─── Dataset entries ───

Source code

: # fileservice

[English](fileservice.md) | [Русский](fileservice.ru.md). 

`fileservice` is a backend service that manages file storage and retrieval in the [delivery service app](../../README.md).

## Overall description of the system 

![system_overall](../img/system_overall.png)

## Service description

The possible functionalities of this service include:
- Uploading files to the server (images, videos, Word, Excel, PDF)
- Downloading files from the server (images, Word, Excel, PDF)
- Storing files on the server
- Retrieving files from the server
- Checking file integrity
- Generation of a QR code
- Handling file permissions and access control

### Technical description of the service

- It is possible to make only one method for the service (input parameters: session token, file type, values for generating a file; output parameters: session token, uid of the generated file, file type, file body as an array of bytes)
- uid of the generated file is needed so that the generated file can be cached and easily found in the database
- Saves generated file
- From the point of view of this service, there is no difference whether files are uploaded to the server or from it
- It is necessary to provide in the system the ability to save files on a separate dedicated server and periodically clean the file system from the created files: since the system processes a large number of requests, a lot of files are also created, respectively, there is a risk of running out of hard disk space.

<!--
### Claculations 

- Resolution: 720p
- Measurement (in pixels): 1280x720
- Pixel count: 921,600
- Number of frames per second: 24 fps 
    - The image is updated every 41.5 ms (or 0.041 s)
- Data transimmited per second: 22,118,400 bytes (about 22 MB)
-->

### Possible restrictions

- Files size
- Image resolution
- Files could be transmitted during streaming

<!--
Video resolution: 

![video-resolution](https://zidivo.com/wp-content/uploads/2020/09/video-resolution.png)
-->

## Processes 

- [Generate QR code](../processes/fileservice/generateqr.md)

───
─── Dataset entries ───

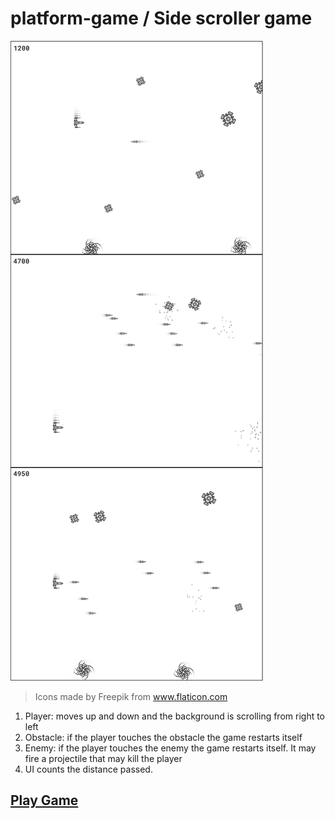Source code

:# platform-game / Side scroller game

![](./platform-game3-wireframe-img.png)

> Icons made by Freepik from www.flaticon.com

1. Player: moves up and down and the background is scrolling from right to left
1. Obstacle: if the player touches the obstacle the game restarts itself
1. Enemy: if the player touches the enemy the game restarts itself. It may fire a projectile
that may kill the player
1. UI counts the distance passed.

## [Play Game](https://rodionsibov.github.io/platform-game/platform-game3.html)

───

Problem =
Copy out, in full, each line above that has the word "there" in it.

Written reply =
- From the point of view of this service, there is no difference whether files are uploaded to the server or from it
- It is necessary to provide in the system the ability to save files on a separate dedicated server and periodically clean the file system from the created files: since the system processes a large number of requests, a lot of files are also created, respectively, there is a risk of running out of hard disk space.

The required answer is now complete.